When there are parallel jobs running there is no guarantee that a cache can be saved if the jobs are using the same cache key. One job may block the other and lead to inconsistency.
Package managers, including pnpm, only run the postinstall script when Cypress is not installed. Cypress has no automatic fallback to attempt to (re-)install the Cypress binary if it is missing. If pnpm thinks that Cypress is installed, because it was found in the pnpm store cache, then it doesn't attempt to install the Cypress binary.
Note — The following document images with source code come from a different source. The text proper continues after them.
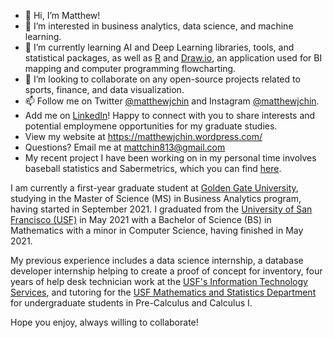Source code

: - 👋 Hi, I’m Matthew! 
- 👀 I’m interested in business analytics, data science, and machine learning. 
- 🌱 I’m currently learning AI and Deep Learning libraries, tools, and statistical packages, as well as [R](https://www.r-project.org/) and [Draw.io](https://drawio-app.com/), an application used for BI mapping and computer programming flowcharting.
- 💞️ I’m looking to collaborate on any open-source projects related to sports, finance, and data visualization. 
- 📫 Follow me on Twitter [@matthewjchin](https://www.twitter.com/matthewjchin) and Instagram [@matthewjchin](https://www.instagram.com/matthewjchin/). 
- Add me on [LinkedIn](https://www.linkedin.com/in/matthew-j-chin/)! Happy to connect with you to share interests and potential employmene opportunities for my graduate studies. 
- View my website at https://matthewjchin.wordpress.com/
- Questions? Email me at <mattchin813@gmail.com>
- My recent project I have been working on in my personal time involves baseball statistics and Sabermetrics, which you can find [here](https://github.com/matthewjchin/baseballstats).


I am currently a first-year graduate student at [Golden Gate University](https://www.ggu.edu/), studying in the Master of Science (MS) in Business Analytics program, having started in September 2021.
I graduated from the [University of San Francisco (USF)](https://www.usfca.edu/) in May 2021 with a Bachelor of Science (BS) in Mathematics with a minor in Computer Science, having finished in May 2021. 

My previous experience includes a data science internship, a database developer internship helping to create a proof of concept for inventory, four years of help desk technician work at the [USF's Information Technology Services](https://myusf.usfca.edu/its), and tutoring for the [USF Mathematics and Statistics Department](https://myusf.usfca.edu/arts-sciences/mathematics) for undergraduate students in Pre-Calculus and Calculus I. 

Hope you enjoy, always willing to collaborate!
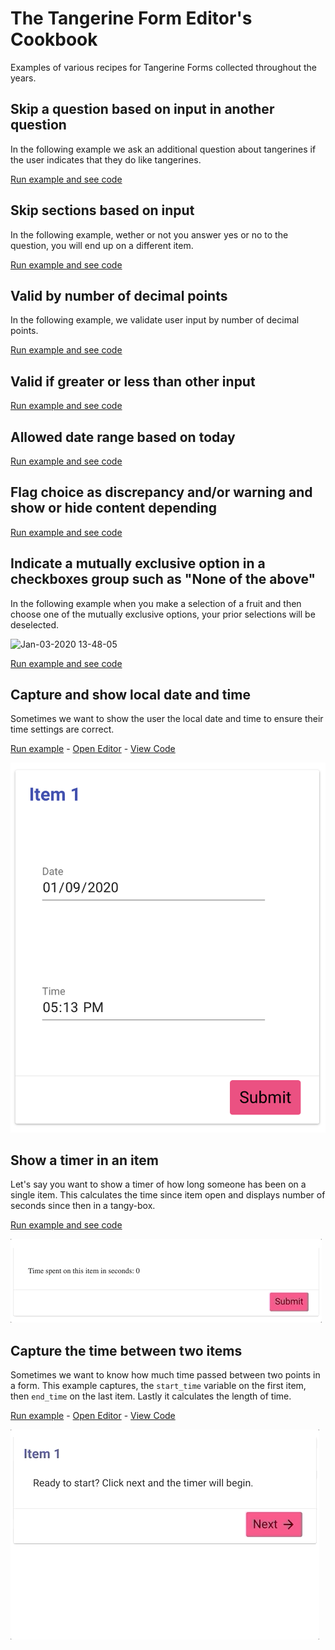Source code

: # The Tangerine Form Editor's Cookbook
Examples of various recipes for Tangerine Forms collected throughout the years.

## Skip a question based on input in another question
In the following example we ask an additional question about tangerines if the user indicates that they do like tangerines.

[Run example and see code](https://codepen.io/rjsteinert/pen/QWwQwPJ)

## Skip sections based on input
In the following example, wether or not you answer yes or no to the question, you will end up on a different item.

[Run example and see code](https://codepen.io/rjsteinert/pen/WNbjPjZ)



## Valid by number of decimal points
In the following example, we validate user input by number of decimal points.

[Run example and see code](https://codepen.io/rjsteinert/pen/bGNWzrr)


## Valid if greater or less than other input
[Run example and see code](https://codepen.io/rjsteinert/pen/jOEGbGK)


## Allowed date range based on today
[Run example and see code](https://codepen.io/rjsteinert/pen/mdyBeLm)


## Flag choice as discrepancy and/or warning and show or hide content depending
[Run example and see code](https://codepen.io/rjsteinert/pen/eYmGGbM)


## Indicate a mutually exclusive option in a checkboxes group such as "None of the above"
In the following example when you make a selection of a fruit and then choose one of the mutually exclusive options, your prior selections will be deselected.

![Jan-03-2020 13-48-05](https://user-images.githubusercontent.com/156575/71742567-37efed00-2e30-11ea-999c-9afe2e0b9492.gif)

[Run example and see code](https://codepen.io/rjsteinert/pen/WNbMveY)

## Capture and show local date and time
Sometimes we want to show the user the local date and time to ensure their time settings are correct. 

[Run example](https://tangerine-form-editors-cookbook--capture-local-dat.glitch.me/) - [Open Editor](https://edit--capture-local-date-and-time.glitch.me/) - [View Code](https://glitch.com/edit/#!/tangerine-form-editors-cookbook--capture-local-dat)

![tangerine-form-editors-cookbook--capture-local-date-and-time](./tangerine-form-editors-cookbook--capture-local-date-and-time.png)

## Show a timer in an item
Let's say you want to show a timer of how long someone has been on a single item. This calculates the time since item open and displays number of seconds since then in a tangy-box.

[Run example and see code](https://codepen.io/rjsteinert/pen/abzYqvb)

![stop watch](./tangerine-form-editors-cookbook--stop-watch.gif)

## Capture the time between two items
Sometimes we want to know how much time passed between two points in a form. This example captures, the `start_time` variable on the first item, then `end_time` on the last item. Lastly it calculates the length of time.

[Run example](https://fluorescent-value.glitch.me/) - [Open Editor](https://delightful-vicuna.glitch.me/) - [View Code](https://glitch.com/edit/#!/fluorescent-value)

![timed items](tangerine-form-editors-cookbook--timed-items.gif)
When it comes time to verify Cypress, the verification fails because the Cypress binary cache wasn't populated.
The short-term mitigation is to remove the Linux store caching from the documentation and example workflows. The longer-term solution would be to implement https://github.com/cypress-io/github-action/issues/1044 to cache pnpm dependencies directly under the control of the Cypress GitHub action.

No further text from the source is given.